Lies (Gone #3)(8)



The smell had kept everyone awake through the rest of the night.

And now, in the hour before dawn, their own faces smeared with grease, they’d brought him a leg. The left one, Caine guessed. A token of respect. And an unspoken desire that he join them in their crime.

As soon as Bug left, Caine began trembling.

Hunger was a very powerful force. But so were humiliation and rage.

Down in Perdido Beach the kids had food. Not much, maybe, but Caine knew that the threat of starvation had receded for them. They weren’t eating well in Perdido Beach. But they were eating much better than the kids at Coates.

Everyone who could have defected from Coates already had. Those who were left were kids with too many problems, too much blood on their hands….

It was down to Caine and Diana, really.
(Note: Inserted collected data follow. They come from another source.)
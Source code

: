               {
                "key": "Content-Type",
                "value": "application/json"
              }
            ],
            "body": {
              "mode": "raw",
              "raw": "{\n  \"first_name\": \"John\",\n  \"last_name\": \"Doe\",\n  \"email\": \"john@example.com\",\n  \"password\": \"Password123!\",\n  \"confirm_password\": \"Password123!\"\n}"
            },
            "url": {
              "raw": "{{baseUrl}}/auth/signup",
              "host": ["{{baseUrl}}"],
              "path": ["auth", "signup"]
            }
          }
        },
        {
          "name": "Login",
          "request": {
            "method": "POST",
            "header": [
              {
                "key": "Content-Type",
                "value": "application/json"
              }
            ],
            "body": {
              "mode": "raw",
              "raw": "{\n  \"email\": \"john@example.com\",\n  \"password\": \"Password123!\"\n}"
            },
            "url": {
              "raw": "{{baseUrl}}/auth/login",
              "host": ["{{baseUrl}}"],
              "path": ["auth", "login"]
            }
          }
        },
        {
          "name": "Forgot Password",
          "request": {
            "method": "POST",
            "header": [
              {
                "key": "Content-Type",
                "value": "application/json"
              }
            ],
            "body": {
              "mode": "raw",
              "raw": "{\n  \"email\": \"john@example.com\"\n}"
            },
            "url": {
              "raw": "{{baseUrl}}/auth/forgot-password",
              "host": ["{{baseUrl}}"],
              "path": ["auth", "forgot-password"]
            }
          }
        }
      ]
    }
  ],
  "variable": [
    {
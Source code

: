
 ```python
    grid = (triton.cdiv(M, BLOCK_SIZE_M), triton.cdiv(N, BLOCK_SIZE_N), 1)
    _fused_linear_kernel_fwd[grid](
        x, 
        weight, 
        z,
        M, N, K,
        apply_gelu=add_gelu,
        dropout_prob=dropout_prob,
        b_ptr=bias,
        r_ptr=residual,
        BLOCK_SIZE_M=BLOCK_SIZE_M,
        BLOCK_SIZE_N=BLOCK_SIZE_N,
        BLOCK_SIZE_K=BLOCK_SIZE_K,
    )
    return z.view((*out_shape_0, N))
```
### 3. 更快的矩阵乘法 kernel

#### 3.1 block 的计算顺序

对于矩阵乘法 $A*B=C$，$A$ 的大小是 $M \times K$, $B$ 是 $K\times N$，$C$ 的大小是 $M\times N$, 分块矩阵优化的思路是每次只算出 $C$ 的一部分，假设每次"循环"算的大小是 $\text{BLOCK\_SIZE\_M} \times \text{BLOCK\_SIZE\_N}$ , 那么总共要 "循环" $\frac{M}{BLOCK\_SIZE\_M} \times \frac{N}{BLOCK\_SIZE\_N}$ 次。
And a dozen creeps and losers. Only one was any real help in the event of trouble—Penny. Penny, the monster bringer.

There were days when Caine almost missed Drake Merwin. He’d been an unstable mental case, but at least he’d been useful in a fight. He didn’t make people think they were seeing monsters, like Penny. Drake was the monster.

Drake wouldn’t have stared at this…this thing on the table. This all-too-recognizable object, charred and blackened. Drake wouldn’t have hesitated.

An hour later, Caine found Diana. She was sitting in a chair in her room, watching the sunlight’s first rays touch the treetops. He sat on her bed. The springs creaked. She was in shadow, almost invisible in the faint light, nothing but the glitter of her eyes and the outline of a hollow cheek.

In the dark, Caine could still pretend that she was her old self. Beautiful Diana. But he knew that her luscious dark hair was brittle and tinged with rust. Her skin was sallow and rough. Her arms sticks. Her legs unstable pins. She didn’t look fourteen anymore. She looked forty.

“We have to give it a try,” Caine said without preamble.

“You know he’s lying, Caine,” Diana whispered. “He’s never been to the island.”

“He read about it in some magazine.”

Diana managed an echo of her old snarky laugh. “Bug read a magazine? Yeah. Bug’s a big reader.”

Caine said nothing. He sat still, trying not to think, trying not to remember. Trying not to wish there had been more to eat.

“We have to go to Sam,” Diana said. “Give ourselves up. They won’t kill us. So they’ll have to feed us.”

“They will kill us if we give ourselves up. Not Sam, maybe, but the others. We’re the ones responsible for turning out the lights. Sam won’t be able to stop them. If not freaks like Dekka or Orc or Brianna, then Zil’s punks.”

The one thing they still had at Coates was a pretty good idea of what was going on in town. Bug had the ability to walk unseen. He was in and out of Perdido Beach every few days, sneaking food for himself, mostly. But also overhearing what kids were saying. And supposedly reading torn magazines he didn’t bother to sneak back to Coates.

Diana let it go. Sat quietly. Caine listened to her breathing.

Had she done it? Had she committed the sin herself? Or was she smelling it on him now and despising him for it?

Did he want to know? Would he be able to forget later that her lips had eaten that meat?

“Why do we go on, Caine?” Diana asked. “Why not just lie down and die. Or you…you could…”

The way she looked at him made him sick. “No, Diana. No. I’m not going to do that.”

“You’d be doing me a favor,” Diana whispered.

“You can’t. We’re not beat yet.”

“Yeah. I wouldn’t want to miss this party,” Diana said.

“You can’t leave me.”

“We’re all leaving, Caine. All of us. Into town to be taken out one by one. Or stay here and starve. Or step outside as soon as we get our chance.”

“I saved your life,” he added, and hated himself for begging. “I…”

“You have a plan,” Diana said dryly. Mocking. One of the things he loved about her, that mean streak of mockery.

“Yeah,” he said. “Yeah. I have a plan.”

“Based on some stupid story from Bug.”

“It’s all I’ve got, Diana. That, and you.”



Sam walked the silent streets.

He felt unsettled by his encounter with Orsay. And unsettled, too, by his encounter with Astrid in his bedroom.

Why hadn’t he told her about Orsay? Because Orsay was saying the same thing Astrid was saying?

Let it go, Sam. Stop trying to be all things to all people. Stop playing the hero, Sam. We’re past all that.

He had to tell Astrid. If only to have her walk him through it, make sense of this thing with Orsay. Astrid would analyze it clearly.

But it wasn’t that simple, was it? Astrid wasn’t just his girlfriend. She was the head of the town council. He had to officially report on what he had learned. He was still getting used to that. Astrid wanted laws and systems and logical order. For months Sam had been in charge. He hadn’t wanted to be, but then he was, and he’d accepted it.

And now he was no longer in charge. It was liberating. He told himself that: it was liberating.

But frustrating, too. While Astrid and the rest of the council were busy playing Founding Mothers and Founding Fathers, Zil was running around unopposed.